- _Exercise objective_
If a line in the entries contains the word "which", list it.
[Opening Records shown section]
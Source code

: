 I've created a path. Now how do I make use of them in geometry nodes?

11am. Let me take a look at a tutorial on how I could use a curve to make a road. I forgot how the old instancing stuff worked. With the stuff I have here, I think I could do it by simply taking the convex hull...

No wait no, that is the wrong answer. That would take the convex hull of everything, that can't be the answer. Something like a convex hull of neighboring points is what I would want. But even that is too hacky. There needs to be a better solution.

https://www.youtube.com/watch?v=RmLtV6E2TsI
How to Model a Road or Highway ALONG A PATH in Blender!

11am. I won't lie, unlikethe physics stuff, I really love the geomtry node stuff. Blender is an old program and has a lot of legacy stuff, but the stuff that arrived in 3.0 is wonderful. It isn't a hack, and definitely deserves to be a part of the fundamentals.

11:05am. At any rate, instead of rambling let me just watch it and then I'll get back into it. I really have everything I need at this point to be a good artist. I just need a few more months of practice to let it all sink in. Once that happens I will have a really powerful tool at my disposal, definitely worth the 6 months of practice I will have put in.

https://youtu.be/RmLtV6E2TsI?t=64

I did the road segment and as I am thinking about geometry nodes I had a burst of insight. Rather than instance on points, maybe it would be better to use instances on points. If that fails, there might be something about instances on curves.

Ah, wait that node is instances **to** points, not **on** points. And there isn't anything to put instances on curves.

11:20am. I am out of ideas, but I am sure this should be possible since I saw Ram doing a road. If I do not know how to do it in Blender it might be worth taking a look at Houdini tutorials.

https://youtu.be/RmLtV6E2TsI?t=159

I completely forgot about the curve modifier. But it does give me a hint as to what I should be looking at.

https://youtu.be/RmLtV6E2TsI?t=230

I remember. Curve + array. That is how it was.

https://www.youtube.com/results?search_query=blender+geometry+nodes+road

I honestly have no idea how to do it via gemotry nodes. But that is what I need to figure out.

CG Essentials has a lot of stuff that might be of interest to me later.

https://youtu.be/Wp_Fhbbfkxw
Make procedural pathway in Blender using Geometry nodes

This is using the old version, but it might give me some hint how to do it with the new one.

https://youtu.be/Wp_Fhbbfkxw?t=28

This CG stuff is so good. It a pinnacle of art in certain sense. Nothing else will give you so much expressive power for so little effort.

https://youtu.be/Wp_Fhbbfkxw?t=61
[Closing Records shown section]
[Opening Records shown section]
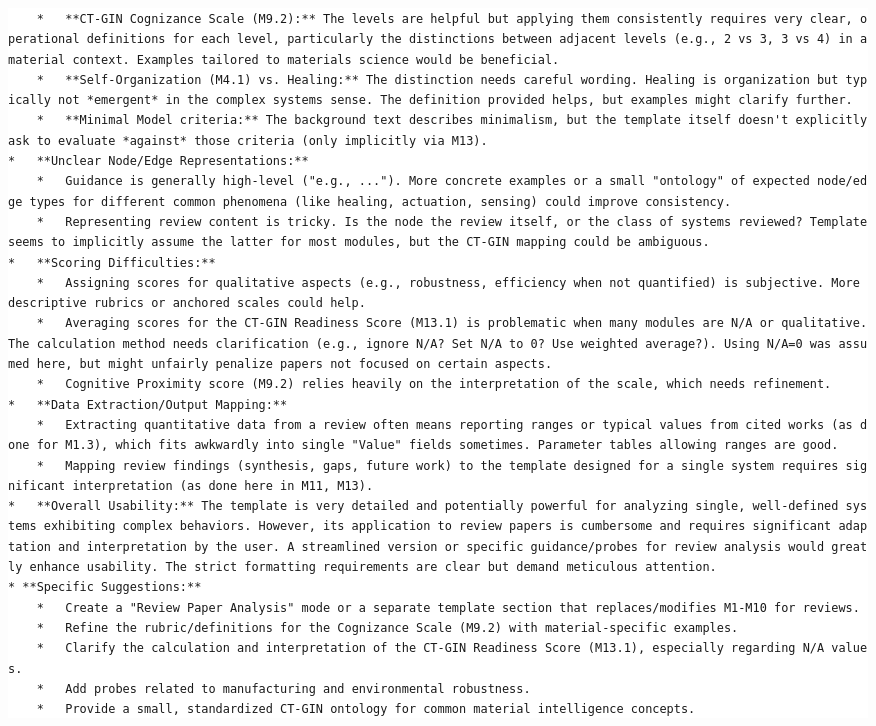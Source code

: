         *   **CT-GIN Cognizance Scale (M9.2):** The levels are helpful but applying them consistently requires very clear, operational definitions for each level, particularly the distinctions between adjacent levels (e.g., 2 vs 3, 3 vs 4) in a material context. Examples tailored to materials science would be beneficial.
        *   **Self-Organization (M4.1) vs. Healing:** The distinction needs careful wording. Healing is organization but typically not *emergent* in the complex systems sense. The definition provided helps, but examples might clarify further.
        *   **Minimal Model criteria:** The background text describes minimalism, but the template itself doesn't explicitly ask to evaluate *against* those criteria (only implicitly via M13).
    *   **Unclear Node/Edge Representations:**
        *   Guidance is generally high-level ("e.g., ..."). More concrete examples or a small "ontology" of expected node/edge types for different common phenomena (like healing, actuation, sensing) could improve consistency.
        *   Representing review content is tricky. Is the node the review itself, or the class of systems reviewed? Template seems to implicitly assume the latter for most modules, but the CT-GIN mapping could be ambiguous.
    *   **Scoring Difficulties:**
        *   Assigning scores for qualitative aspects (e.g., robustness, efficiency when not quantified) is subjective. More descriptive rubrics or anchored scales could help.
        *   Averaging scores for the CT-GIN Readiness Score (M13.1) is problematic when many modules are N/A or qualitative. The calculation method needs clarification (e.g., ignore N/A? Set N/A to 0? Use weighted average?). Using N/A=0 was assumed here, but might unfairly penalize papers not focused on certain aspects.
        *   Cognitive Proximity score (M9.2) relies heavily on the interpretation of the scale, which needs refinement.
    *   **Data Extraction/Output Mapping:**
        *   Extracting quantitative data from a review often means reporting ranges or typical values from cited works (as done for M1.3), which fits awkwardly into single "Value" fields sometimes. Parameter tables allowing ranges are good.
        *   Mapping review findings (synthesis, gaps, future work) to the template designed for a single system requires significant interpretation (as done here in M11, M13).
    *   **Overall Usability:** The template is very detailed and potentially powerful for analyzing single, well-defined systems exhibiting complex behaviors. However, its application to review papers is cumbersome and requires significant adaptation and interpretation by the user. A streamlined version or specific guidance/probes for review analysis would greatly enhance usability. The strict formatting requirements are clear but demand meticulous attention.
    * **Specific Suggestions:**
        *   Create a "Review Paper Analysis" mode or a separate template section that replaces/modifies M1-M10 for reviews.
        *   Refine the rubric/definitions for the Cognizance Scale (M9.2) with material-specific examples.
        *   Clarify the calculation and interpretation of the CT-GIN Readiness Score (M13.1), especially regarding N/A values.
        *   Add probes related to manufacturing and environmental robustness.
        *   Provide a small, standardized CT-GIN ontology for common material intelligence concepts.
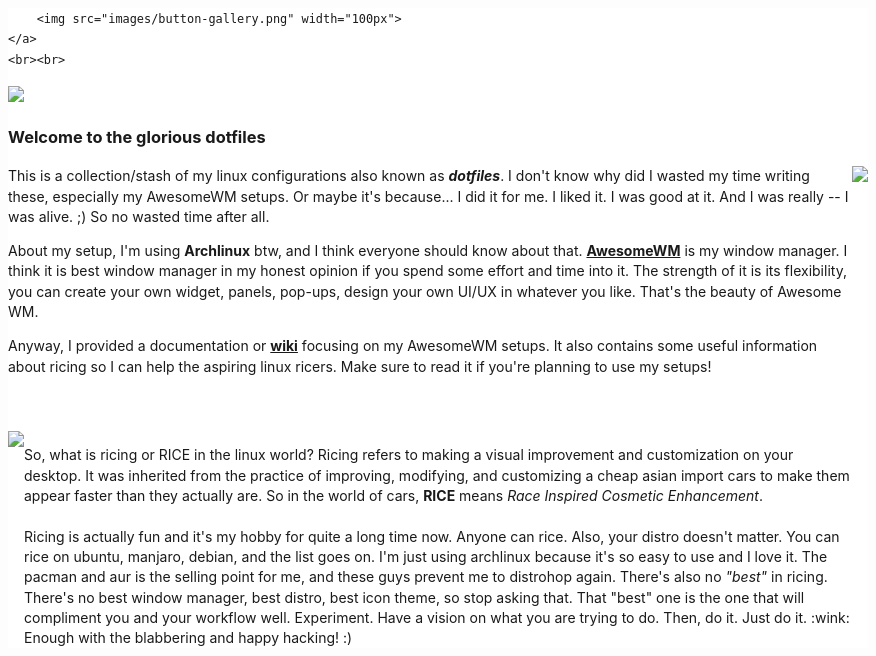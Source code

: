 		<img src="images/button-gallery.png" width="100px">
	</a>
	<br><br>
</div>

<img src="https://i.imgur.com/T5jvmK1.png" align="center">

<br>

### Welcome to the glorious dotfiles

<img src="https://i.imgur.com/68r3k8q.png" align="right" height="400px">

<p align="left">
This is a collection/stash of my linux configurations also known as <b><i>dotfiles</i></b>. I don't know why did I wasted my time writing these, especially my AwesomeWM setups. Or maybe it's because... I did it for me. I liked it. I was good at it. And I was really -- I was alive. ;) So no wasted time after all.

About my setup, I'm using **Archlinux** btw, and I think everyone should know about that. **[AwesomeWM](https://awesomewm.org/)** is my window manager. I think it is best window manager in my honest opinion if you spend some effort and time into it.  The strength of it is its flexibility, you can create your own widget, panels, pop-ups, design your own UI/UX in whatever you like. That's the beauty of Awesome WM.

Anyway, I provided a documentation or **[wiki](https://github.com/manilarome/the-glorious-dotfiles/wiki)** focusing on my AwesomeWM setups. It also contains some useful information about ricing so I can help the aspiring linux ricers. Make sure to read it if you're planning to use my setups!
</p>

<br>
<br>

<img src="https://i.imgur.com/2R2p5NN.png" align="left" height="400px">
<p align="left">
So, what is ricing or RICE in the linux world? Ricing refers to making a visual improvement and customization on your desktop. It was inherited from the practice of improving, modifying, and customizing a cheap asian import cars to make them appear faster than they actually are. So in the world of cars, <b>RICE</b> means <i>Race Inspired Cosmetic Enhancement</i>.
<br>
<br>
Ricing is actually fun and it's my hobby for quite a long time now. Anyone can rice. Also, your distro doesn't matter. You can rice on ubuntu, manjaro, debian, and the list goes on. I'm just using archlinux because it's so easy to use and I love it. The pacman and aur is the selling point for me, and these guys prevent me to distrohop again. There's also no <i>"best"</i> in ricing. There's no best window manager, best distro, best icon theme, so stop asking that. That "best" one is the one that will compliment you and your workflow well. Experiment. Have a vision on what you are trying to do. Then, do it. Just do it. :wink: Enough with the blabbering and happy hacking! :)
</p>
[Closing Records shown section]
[Opening Records shown section]
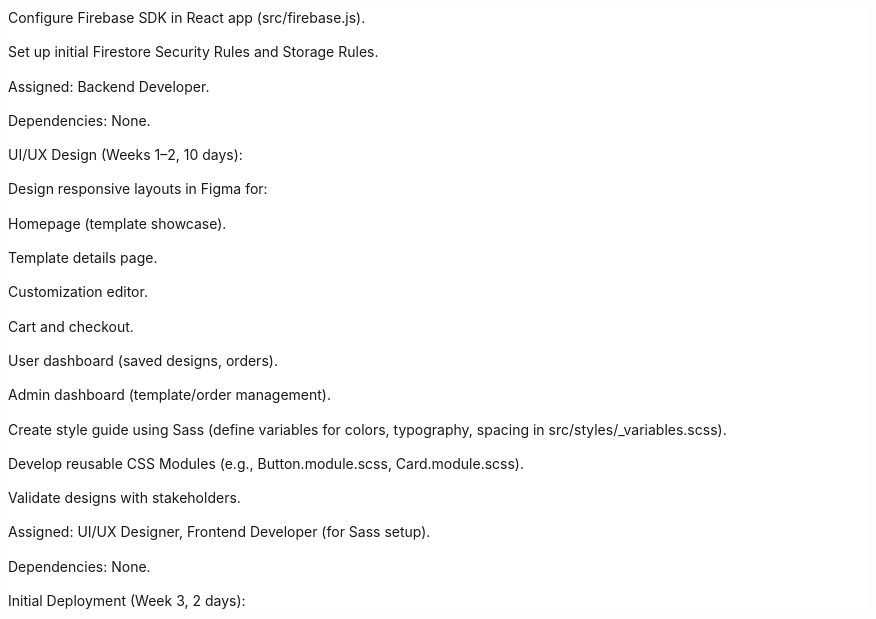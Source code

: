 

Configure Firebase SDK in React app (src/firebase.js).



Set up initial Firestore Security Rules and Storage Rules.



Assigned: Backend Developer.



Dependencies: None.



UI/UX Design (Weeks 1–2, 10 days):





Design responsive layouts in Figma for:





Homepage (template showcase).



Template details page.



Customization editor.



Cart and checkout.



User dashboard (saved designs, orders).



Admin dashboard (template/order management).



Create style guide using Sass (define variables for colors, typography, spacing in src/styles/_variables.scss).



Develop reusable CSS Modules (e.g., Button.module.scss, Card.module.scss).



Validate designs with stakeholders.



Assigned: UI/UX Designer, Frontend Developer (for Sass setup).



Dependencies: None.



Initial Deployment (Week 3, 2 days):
[Closing Records shown section]
- _Task result_
        *   Cognitive Proximity score (M9.2) relies heavily on the interpretation of the scale, which needs refinement.
        *   Extracting quantitative data from a review often means reporting ranges or typical values from cited works (as done for M1.3), which fits awkwardly into single "Value" fields sometimes. Parameter tables allowing ranges are good.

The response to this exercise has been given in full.